We are currently using the following plugin to retrieve all AWS CloudWatch alarms:

/usr/lib/centreon/plugins/centreon_aws_cloudwatch_api.pl --plugin=cloud::aws::cloudwatch::plugin --mode=get-alarms --custommode='awscli' --aws-secret-key='***' --aws-access-key='***' --aws-role-arn='' --proxyurl='' --region='sa-east-1' --filter-alarm-name='' --warning-status='%{state_value} =~ /INSUFFICIENT_DATA/i' --critical-status='%{state_value} =~ /ALARM/i' --verbose

We have an active alarm, which can be confirmed when using the --debug option. The output indicates that the instance memory has <StateValue>ALARM</StateValue>. However, the final result is:

ok: status : skipped (no value(s))

My question is: could this be a potential bug in the plugin?

When running the native AWS CLI command:

aws cloudwatch describe-alarms --region sa-east-1 --state-value ALARM

all active alarms are correctly returned, while the plugin does not display them.

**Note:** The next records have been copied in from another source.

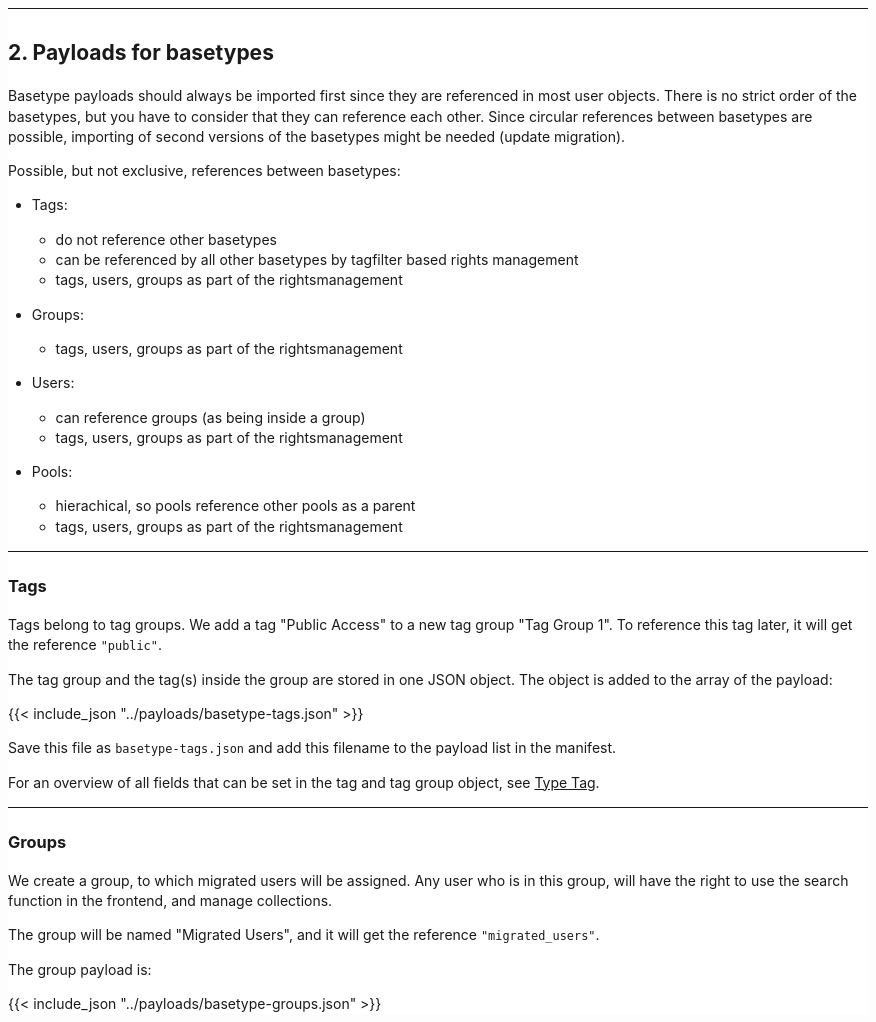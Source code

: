 ----

## 2. Payloads for basetypes

Basetype payloads should always be imported first since they are referenced in most user objects. There is no strict order of the basetypes, but you have to consider that they can reference each other. Since circular references between basetypes are possible, importing of second versions of the basetypes might be needed (update migration).

Possible, but not exclusive, references between basetypes:

* Tags:
    * do not reference other basetypes
    * can be referenced by all other basetypes by tagfilter based rights management
    * tags, users, groups as part of the rightsmanagement

* Groups:
    * tags, users, groups as part of the rightsmanagement

* Users:
    * can reference groups (as being inside a group)
    * tags, users, groups as part of the rightsmanagement

* Pools:
    * hierachical, so pools reference other pools as a parent
    * tags, users, groups as part of the rightsmanagement

----

### Tags

Tags belong to tag groups. We add a tag "Public Access" to a new tag group "Tag Group 1". To reference this tag later, it will get the reference `"public"`.

The tag group and the tag(s) inside the group are stored in one JSON object. The object is added to the array of the payload:

{{< include_json "../payloads/basetype-tags.json" >}}

Save this file as `basetype-tags.json` and add this filename to the payload list in the manifest.

For an overview of all fields that can be set in the tag and tag group object, see [Type Tag](/en/technical/types/tag/).

----

### Groups

We create a group, to which migrated users will be assigned. Any user who is in this group, will have the right to use the search function in the frontend, and manage collections.

The group will be named "Migrated Users", and it will get the reference `"migrated_users"`.

The group payload is:

{{< include_json "../payloads/basetype-groups.json" >}}

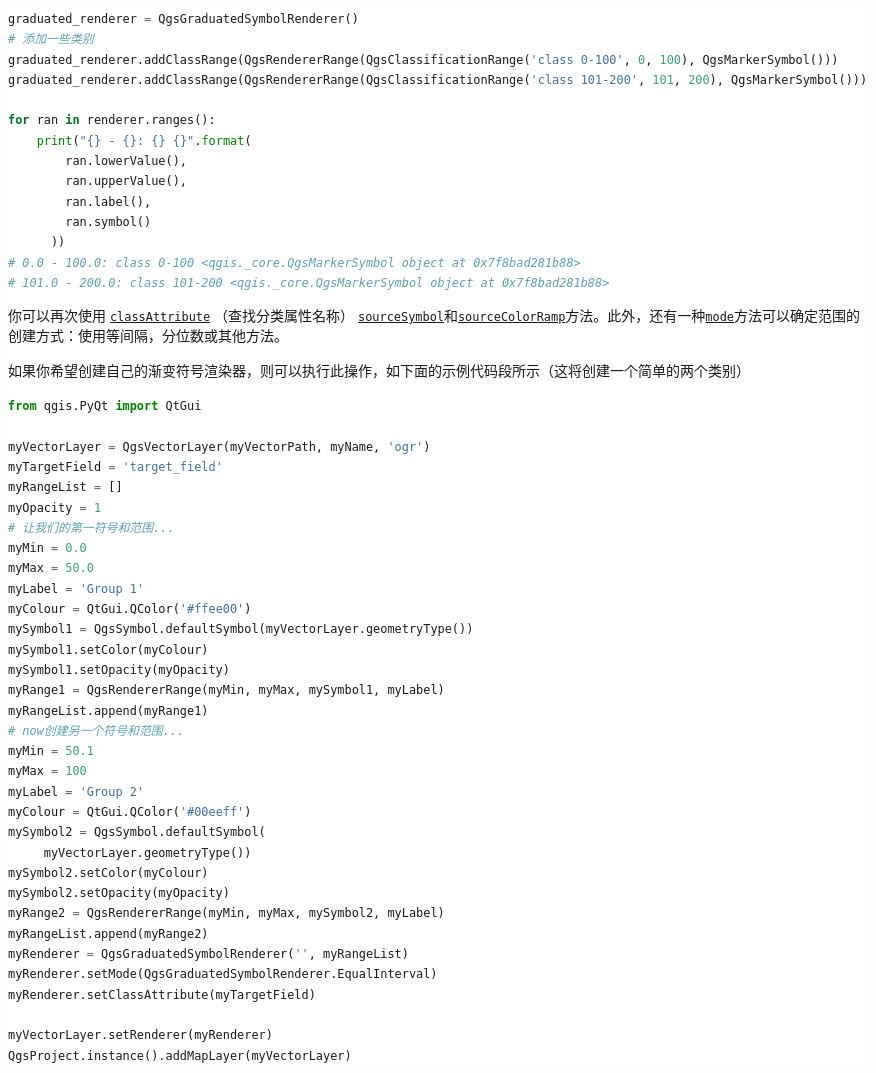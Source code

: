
 ```python
graduated_renderer = QgsGraduatedSymbolRenderer()
# 添加一些类别
graduated_renderer.addClassRange(QgsRendererRange(QgsClassificationRange('class 0-100', 0, 100), QgsMarkerSymbol()))
graduated_renderer.addClassRange(QgsRendererRange(QgsClassificationRange('class 101-200', 101, 200), QgsMarkerSymbol()))

for ran in renderer.ranges():
    print("{} - {}: {} {}".format(
        ran.lowerValue(),
        ran.upperValue(),
        ran.label(),
        ran.symbol()
      ))
# 0.0 - 100.0: class 0-100 <qgis._core.QgsMarkerSymbol object at 0x7f8bad281b88>
# 101.0 - 200.0: class 101-200 <qgis._core.QgsMarkerSymbol object at 0x7f8bad281b88>
```

你可以再次使用 [`classAttribute`](https://qgis.org/pyqgis/master/core/QgsGraduatedSymbolRenderer.html#qgis.core.QgsGraduatedSymbolRenderer.classAttribute) （查找分类属性名称） [`sourceSymbol`](https://qgis.org/pyqgis/master/core/QgsGraduatedSymbolRenderer.html#qgis.core.QgsGraduatedSymbolRenderer.sourceSymbol)和[`sourceColorRamp`](https://qgis.org/pyqgis/master/core/QgsGraduatedSymbolRenderer.html#qgis.core.QgsGraduatedSymbolRenderer.sourceColorRamp)方法。此外，还有一种[`mode`](https://qgis.org/pyqgis/master/core/QgsGraduatedSymbolRenderer.html#qgis.core.QgsGraduatedSymbolRenderer.mode)方法可以确定范围的创建方式：使用等间隔，分位数或其他方法。

如果你希望创建自己的渐变符号渲染器，则可以执行此操作，如下面的示例代码段所示（这将创建一个简单的两个类别）

```python
from qgis.PyQt import QtGui

myVectorLayer = QgsVectorLayer(myVectorPath, myName, 'ogr')
myTargetField = 'target_field'
myRangeList = []
myOpacity = 1
# 让我们的第一符号和范围... 
myMin = 0.0
myMax = 50.0
myLabel = 'Group 1'
myColour = QtGui.QColor('#ffee00')
mySymbol1 = QgsSymbol.defaultSymbol(myVectorLayer.geometryType())
mySymbol1.setColor(myColour)
mySymbol1.setOpacity(myOpacity)
myRange1 = QgsRendererRange(myMin, myMax, mySymbol1, myLabel)
myRangeList.append(myRange1)
# now创建另一个符号和范围... 
myMin = 50.1
myMax = 100
myLabel = 'Group 2'
myColour = QtGui.QColor('#00eeff')
mySymbol2 = QgsSymbol.defaultSymbol(
     myVectorLayer.geometryType())
mySymbol2.setColor(myColour)
mySymbol2.setOpacity(myOpacity)
myRange2 = QgsRendererRange(myMin, myMax, mySymbol2, myLabel)
myRangeList.append(myRange2)
myRenderer = QgsGraduatedSymbolRenderer('', myRangeList)
myRenderer.setMode(QgsGraduatedSymbolRenderer.EqualInterval)
myRenderer.setClassAttribute(myTargetField)

myVectorLayer.setRenderer(myRenderer)
QgsProject.instance().addMapLayer(myVectorLayer)
```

Below is the --debug output showing the alarm:

   

  <member>
        <TreatMissingData>breaching</TreatMissingData>
        <AlarmConfigurationUpdatedTimestamp>2025-09-01T18:58:33.193Z</AlarmConfigurationUpdatedTimestamp>
        <StateValue>ALARM</StateValue>
        <Threshold>40.0</Threshold>
        <StateReason>Threshold Crossed: no datapoints were received for 1 period and 1 missing datapoint was treated as tBreaching].</StateReason>
        <InsufficientDataActions/>
        <StateTransitionedTimestamp>2025-09-02T04:39:15.668Z</StateTransitionedTimestamp>
        <AlarmActions/>
        <StateUpdatedTimestamp>2025-09-02T04:39:15.668Z</StateUpdatedTimestamp>
        <ComparisonOperator>GreaterThanThreshold</ComparisonOperator>
        <AlarmName>Instance memory</AlarmName>
        <EvaluationPeriods>1</EvaluationPeriods>
        <StateReasonData>{"version&quot;:&quot;1.0&quot;,&quot;queryDate&quot;:&quot;2025-09-02T04:39:15.664+0000&quot;,&quot;period&quot;:300,&quot;recentDatapoints&quot;:i],&quot;threshold&quot;:40.0,&quot;evaluatedDatapoints&quot;:a{&quot;timestamp&quot;:&quot;2025-09-02T04:34:00.000+0000&quot;}]}</StateReasonData>
        <ActionsEnabled>true</ActionsEnabled>
        <DatapointsToAlarm>1</DatapointsToAlarm>
        <Metrics>
          <member>
            <Expression>MAX(e1)</Expression>
            <ReturnData>true</ReturnData>
            <Label>Instance memory usage</Label>
            <Id>e2</Id>
          </member>
          <member>
            <Period>300</Period>
            <Expression>SELECT AVG(mem_used_percent) FROM SCHEMA(CWAgent,InstanceId) GROUP BY InstanceId ORDER BY AVG() DESC</Expression>
            <ReturnData>false</ReturnData>
            <Label>Instance</Label>
            <Id>e1</Id>
          </member>
        </Metrics>
        <CreationId>87b60bf6-d984-4612-8e58-c77ed25e9809/1751060096124</CreationId>
        <OKActions/>
        <AlarmArn>arn:aws:cloudwatch:sa-east-1:074071149174:alarm:Instance memory</AlarmArn>
        <Dimensions/>
      </member>
    </MetricAlarms>
  </DescribeAlarmsResult>
  <ResponseMetadata>
    <RequestId>af6003e5-476b-400c-a06f-77ce382f0c99</RequestId>
  </ResponseMetadata>
</DescribeAlarmsResponse>

2025-09-02 09:44:31,070 - MainThread - botocore.hooks - DEBUG - Event needs-retry.cloudwatch.DescribeAlarms: calling handler <botocore.retryhandler.RetryHandler object at 0x7f8741f3e650>
2025-09-02 09:44:31,071 - MainThread - botocore.retryhandler - DEBUG - No retry needed.
OK: 0 problem(s) detected | 'alerts'=0;;;0;
Command line: 'aws cloudwatch describe-alarms --region sa-east-1 --output json --debug'
ok: status : skipped (no value(s))
ok: status : skipped (no value(s))

 

Hello ​@raphael.loureiro 

 

Could you try to run the command from the plugin debug and send us the output from the /tmp/outputAws file ?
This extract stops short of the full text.